Interprocedural Optimization using Inline Substitution
The different scopes of code optimization include Local Optimization, Regional Optimization, Global Optimization, and Interprocedural Optimization.
Local Optimization refers to optimization in a Basic Block. Regional Optimization refers to optimization in an Extended Basic Block. Global Optimization refers to the optimization of a whole procedure. Interprocedural optimization refers to the optimization of whole programs which includes different procedures. The term interprocedural means between different procedures whereas the term intraprocedural means within a single procedure. Global Optimization is intraprocedural optimization. The program is generally divided into several procedures to make our job easy in analyzing, debugging, etc. But, dividing a program into multiple procedures has its own set of advantages and disadvantages.
The advantages and disadvantages of dividing a program into multiple procedures are as follows:
- It limits the amount of code that the compiler considers at any particular time.
- This results in keeping the compile-time data structures small and limiting the cost of various compile-time algorithms.
- It does not allow the compiler to understand what happens inside a call.
- It requires frequent jumps.
Each call includes executing a precall and a postreturn sequence in the caller and a prolog and an epilog sequence in the callee. These operations take a considerable amount of time for implementation. It includes transitions between the sequences. This constitutes the overhead. This affects the compile-time knowledge and run-time actions. These issues cannot be addressed by intraprocedural optimization as it is limited to a single procedure. In order to reduce the inefficiencies that are introduced by separate procedures, the compiler may analyze and transform multiple procedures together. Interprocedural Optimization helps in achieving this.
Interprocedural Optimization can be done by using two techniques:
- Inline Substitution
- Procedure Placement
In order to optimize the whole program, the compiler should have access to the code that is being analyzed and transformed. Performing the whole-program optimization also has implications for the structure of the compiler.
There are several runtime actions that are part of the overhead while implementing the procedure call. Examples are Transfer control from caller to the callee and vice versa, Return values from callee to caller, etc. The compiler can improve the efficiency by replacing the call site with a copy of the callee’s body. This is known as inline substitution. It helps in allowing the compiler to avoid most of the procedure linkage code. It also results in the altering of the program’s call graph.
It has two subproblems:
- Decision Procedure
- Actual Transformation
It involves choosing the call sites that are to be inlined. Choosing the call sites to inline is a very complex task. It involves a lot of analysis and considerations. The compiler should consider the characteristics of the caller, callee, and the site. Inlining may result in an increase in code size, and namespace size and also increases demand for registers. The decision made at one call site affects the decision made at the other call sites.

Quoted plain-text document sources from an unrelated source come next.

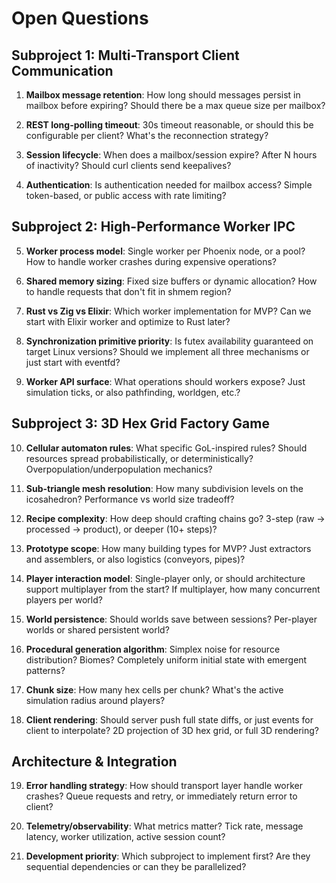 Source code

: # Open Questions

## Subproject 1: Multi-Transport Client Communication

1. **Mailbox message retention**: How long should messages persist in mailbox before expiring? Should there be a max queue size per mailbox?

2. **REST long-polling timeout**: 30s timeout reasonable, or should this be configurable per client? What's the reconnection strategy?

3. **Session lifecycle**: When does a mailbox/session expire? After N hours of inactivity? Should curl clients send keepalives?

4. **Authentication**: Is authentication needed for mailbox access? Simple token-based, or public access with rate limiting?

## Subproject 2: High-Performance Worker IPC

5. **Worker process model**: Single worker per Phoenix node, or a pool? How to handle worker crashes during expensive operations?

6. **Shared memory sizing**: Fixed size buffers or dynamic allocation? How to handle requests that don't fit in shmem region?

7. **Rust vs Zig vs Elixir**: Which worker implementation for MVP? Can we start with Elixir worker and optimize to Rust later?

8. **Synchronization primitive priority**: Is futex availability guaranteed on target Linux versions? Should we implement all three mechanisms or just start with eventfd?

9. **Worker API surface**: What operations should workers expose? Just simulation ticks, or also pathfinding, worldgen, etc.?

## Subproject 3: 3D Hex Grid Factory Game

10. **Cellular automaton rules**: What specific GoL-inspired rules? Should resources spread probabilistically, or deterministically? Overpopulation/underpopulation mechanics?

11. **Sub-triangle mesh resolution**: How many subdivision levels on the icosahedron? Performance vs world size tradeoff?

12. **Recipe complexity**: How deep should crafting chains go? 3-step (raw → processed → product), or deeper (10+ steps)?

13. **Prototype scope**: How many building types for MVP? Just extractors and assemblers, or also logistics (conveyors, pipes)?

14. **Player interaction model**: Single-player only, or should architecture support multiplayer from the start? If multiplayer, how many concurrent players per world?

15. **World persistence**: Should worlds save between sessions? Per-player worlds or shared persistent world?

16. **Procedural generation algorithm**: Simplex noise for resource distribution? Biomes? Completely uniform initial state with emergent patterns?

17. **Chunk size**: How many hex cells per chunk? What's the active simulation radius around players?

18. **Client rendering**: Should server push full state diffs, or just events for client to interpolate? 2D projection of 3D hex grid, or full 3D rendering?

## Architecture & Integration

19. **Error handling strategy**: How should transport layer handle worker crashes? Queue requests and retry, or immediately return error to client?

20. **Telemetry/observability**: What metrics matter? Tick rate, message latency, worker utilization, active session count?

21. **Development priority**: Which subproject to implement first? Are they sequential dependencies or can they be parallelized?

Criteria for Decision Procedure:
The criteria that are considered for the Decision Procedure are:
- Callee size: If the callee size is comparatively smaller than the size of procedure linkage code which includes pre-call,post-return, prolog, and epilog then inlining the callee should reduce code size. It should also ensure that fewer operations are executed.
- Caller size: To counter balance the increase in compiler time and decrease in optimization effectiveness, the compiler may limit the overall procedure size.
- Dynamic call count: Inlining a frequently executed call site provides more benefits than inlining a less frequently executed call site.
- Static call count: It means the number of distinct sites that call a procedure. Compilers make a note of this count.
- Parameter count: They play a role in determining the cost of the procedure linkage.
- Constant valued actual parameters: It has an impact if constant values are passed as actual parameters. It helps by allowing the constant folding operation.
- Calls in the procedure: Tracking the number of calls in a procedure helps in finding the leaves in the call graph which are always good for inlining.
- Loop nesting depth: Call sites inside the loops execute more frequently than the call sites outside the loop.
- Fraction of execution time: From profile data, it is computed. It helps in preventing the compiler from inlining the procedures that cannot have a major effect on performance.
It involves rewriting the call site with the body of callee. The compiler rewrites a call site with the body of callee. The compiler also makes modifications to model the effects of parameter binding.